··· Records for the exercise ···

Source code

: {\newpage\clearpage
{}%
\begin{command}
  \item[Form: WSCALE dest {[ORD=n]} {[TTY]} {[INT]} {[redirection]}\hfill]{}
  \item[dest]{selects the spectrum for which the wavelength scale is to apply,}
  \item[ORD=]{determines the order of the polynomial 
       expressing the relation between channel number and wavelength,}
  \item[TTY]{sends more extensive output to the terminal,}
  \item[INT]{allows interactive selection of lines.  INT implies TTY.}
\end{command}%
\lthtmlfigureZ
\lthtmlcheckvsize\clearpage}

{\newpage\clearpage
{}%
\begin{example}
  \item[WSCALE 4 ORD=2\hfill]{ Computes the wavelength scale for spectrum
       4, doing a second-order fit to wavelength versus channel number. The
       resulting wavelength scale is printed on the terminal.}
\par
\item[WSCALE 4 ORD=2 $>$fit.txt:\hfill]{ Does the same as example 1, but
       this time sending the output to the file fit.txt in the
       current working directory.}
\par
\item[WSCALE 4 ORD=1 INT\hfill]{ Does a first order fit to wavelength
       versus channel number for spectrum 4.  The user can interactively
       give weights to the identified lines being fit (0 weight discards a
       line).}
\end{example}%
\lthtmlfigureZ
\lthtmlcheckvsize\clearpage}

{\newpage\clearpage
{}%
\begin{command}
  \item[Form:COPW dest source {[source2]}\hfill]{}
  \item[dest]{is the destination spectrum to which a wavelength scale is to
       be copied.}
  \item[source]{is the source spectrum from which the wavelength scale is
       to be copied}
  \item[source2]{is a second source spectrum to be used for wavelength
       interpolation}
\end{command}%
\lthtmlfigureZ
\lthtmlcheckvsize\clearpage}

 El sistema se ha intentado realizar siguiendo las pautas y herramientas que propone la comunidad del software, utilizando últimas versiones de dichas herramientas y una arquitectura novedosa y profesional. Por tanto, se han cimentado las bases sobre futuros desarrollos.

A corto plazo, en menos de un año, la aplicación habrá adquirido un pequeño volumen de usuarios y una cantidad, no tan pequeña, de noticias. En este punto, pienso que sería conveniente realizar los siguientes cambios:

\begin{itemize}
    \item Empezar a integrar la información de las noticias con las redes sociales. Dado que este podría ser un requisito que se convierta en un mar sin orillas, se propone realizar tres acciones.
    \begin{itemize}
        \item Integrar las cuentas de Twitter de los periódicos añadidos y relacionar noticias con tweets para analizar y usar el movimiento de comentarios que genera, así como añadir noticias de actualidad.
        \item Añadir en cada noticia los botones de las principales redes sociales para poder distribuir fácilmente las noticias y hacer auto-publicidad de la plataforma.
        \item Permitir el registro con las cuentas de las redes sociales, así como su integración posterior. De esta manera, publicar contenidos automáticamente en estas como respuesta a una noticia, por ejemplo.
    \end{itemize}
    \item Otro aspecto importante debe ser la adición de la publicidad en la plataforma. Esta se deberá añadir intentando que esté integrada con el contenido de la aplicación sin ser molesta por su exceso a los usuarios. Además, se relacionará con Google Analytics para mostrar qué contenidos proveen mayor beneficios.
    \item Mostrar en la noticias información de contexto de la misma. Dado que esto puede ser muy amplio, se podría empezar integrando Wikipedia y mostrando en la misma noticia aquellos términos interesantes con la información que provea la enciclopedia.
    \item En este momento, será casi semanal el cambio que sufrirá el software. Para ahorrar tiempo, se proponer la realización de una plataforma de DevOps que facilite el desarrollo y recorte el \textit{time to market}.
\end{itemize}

···

_Work to be completed_: The data above needs to be retyped in full, exactly as given.

_Task output_:
Source code

: {\newpage\clearpage
{}%
\begin{command}
  \item[Form: WSCALE dest {[ORD=n]} {[TTY]} {[INT]} {[redirection]}\hfill]{}
  \item[dest]{selects the spectrum for which the wavelength scale is to apply,}
  \item[ORD=]{determines the order of the polynomial 
       expressing the relation between channel number and wavelength,}
  \item[TTY]{sends more extensive output to the terminal,}
  \item[INT]{allows interactive selection of lines.  INT implies TTY.}
\end{command}%
\lthtmlfigureZ
\lthtmlcheckvsize\clearpage}

{\newpage\clearpage
{}%
\begin{example}
  \item[WSCALE 4 ORD=2\hfill]{ Computes the wavelength scale for spectrum
       4, doing a second-order fit to wavelength versus channel number. The
       resulting wavelength scale is printed on the terminal.}
\par
\item[WSCALE 4 ORD=2 $>$fit.txt:\hfill]{ Does the same as example 1, but
       this time sending the output to the file fit.txt in the
       current working directory.}
\par
\item[WSCALE 4 ORD=1 INT\hfill]{ Does a first order fit to wavelength
       versus channel number for spectrum 4.  The user can interactively
       give weights to the identified lines being fit (0 weight discards a
       line).}
\end{example}%
\lthtmlfigureZ
\lthtmlcheckvsize\clearpage}

{\newpage\clearpage
{}%
\begin{command}
  \item[Form:COPW dest source {[source2]}\hfill]{}
  \item[dest]{is the destination spectrum to which a wavelength scale is to
       be copied.}
  \item[source]{is the source spectrum from which the wavelength scale is
       to be copied}
  \item[source2]{is a second source spectrum to be used for wavelength
       interpolation}
\end{command}%
\lthtmlfigureZ
\lthtmlcheckvsize\clearpage}

 El sistema se ha intentado realizar siguiendo las pautas y herramientas que propone la comunidad del software, utilizando últimas versiones de dichas herramientas y una arquitectura novedosa y profesional. Por tanto, se han cimentado las bases sobre futuros desarrollos.

A corto plazo, en menos de un año, la aplicación habrá adquirido un pequeño volumen de usuarios y una cantidad, no tan pequeña, de noticias. En este punto, pienso que sería conveniente realizar los siguientes cambios:

\begin{itemize}
    \item Empezar a integrar la información de las noticias con las redes sociales. Dado que este podría ser un requisito que se convierta en un mar sin orillas, se propone realizar tres acciones.
    \begin{itemize}
        \item Integrar las cuentas de Twitter de los periódicos añadidos y relacionar noticias con tweets para analizar y usar el movimiento de comentarios que genera, así como añadir noticias de actualidad.
        \item Añadir en cada noticia los botones de las principales redes sociales para poder distribuir fácilmente las noticias y hacer auto-publicidad de la plataforma.
        \item Permitir el registro con las cuentas de las redes sociales, así como su integración posterior. De esta manera, publicar contenidos automáticamente en estas como respuesta a una noticia, por ejemplo.
    \end{itemize}
    \item Otro aspecto importante debe ser la adición de la publicidad en la plataforma. Esta se deberá añadir intentando que esté integrada con el contenido de la aplicación sin ser molesta por su exceso a los usuarios. Además, se relacionará con Google Analytics para mostrar qué contenidos proveen mayor beneficios.
    \item Mostrar en la noticias información de contexto de la misma. Dado que esto puede ser muy amplio, se podría empezar integrando Wikipedia y mostrando en la misma noticia aquellos términos interesantes con la información que provea la enciclopedia.
    \item En este momento, será casi semanal el cambio que sufrirá el software. Para ahorrar tiempo, se proponer la realización de una plataforma de DevOps que facilite el desarrollo y recorte el \textit{time to market}.
\end{itemize}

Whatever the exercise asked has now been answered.